Pick out all lines with the word "rfloor" from the records that follow.

Supplied records: Begin

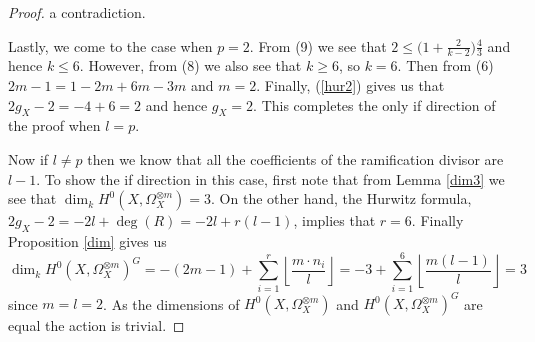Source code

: \documentclass[11pt]{article} %
\theoremstyle{remark}\newtheorem*{rem}{Remark}
\begin{document}
\begin{proof}
	a contradiction.

	Lastly, we come to the case when $p=2$. From (9) we see that $2\leq \Big(1+\frac{2}{k-2}\Big)\frac{4}{3}$ 
	and hence $k\leq 6$. However, from (8) we also see that $k\geq 6$, so $k=6$. Then from (6) $2m-1=1-2m+6m-3m$
	and $m=2$. Finally, (\ref{hur2}) gives us that $2g_X-2=-4+6=2$ and hence $g_X=2$. 
	This completes the only if direction of the proof when $l=p$.

    Now if $l\neq p$ then we know that all the coefficients of the ramification divisor are $l-1$. 
    To show the if direction in this case, first note that from Lemma \ref{dim3} we see that $\dim_kH^0(X,\Omega_X^{\otimes m})=3$. 
    On the other hand, the Hurwitz formula, $2g_X-2=-2l+\deg(R)=-2l+r(l-1)$, implies that $r=6$. 
    Finally Proposition \ref{dim} gives us
      \begin{equation*}
	\dim_kH^0(X,\Omega_X^{\otimes m})^G = -(2m-1) + \sum_{i=1}^r \left\lfloor \frac{m\cdot n_i}{l} \right\rfloor
	= -3 +\sum_{i=1}^6 \left\lfloor \frac{m(l-1)}{l} \right\rfloor
	= 3
      \end{equation*}
    since $m=l=2$.
    As the dimensions of $H^0(X,\Omega_X^{\otimes m})$ and $H^0(X,\Omega_X^{\otimes m})^G$ are equal the action is trivial.



\end{proof}
\end{document}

Supplied records: End

- **Output**:
	\dim_kH^0(X,\Omega_X^{\otimes m})^G = -(2m-1) + \sum_{i=1}^r \left\lfloor \frac{m\cdot n_i}{l} \right\rfloor
	= -3 +\sum_{i=1}^6 \left\lfloor \frac{m(l-1)}{l} \right\rfloor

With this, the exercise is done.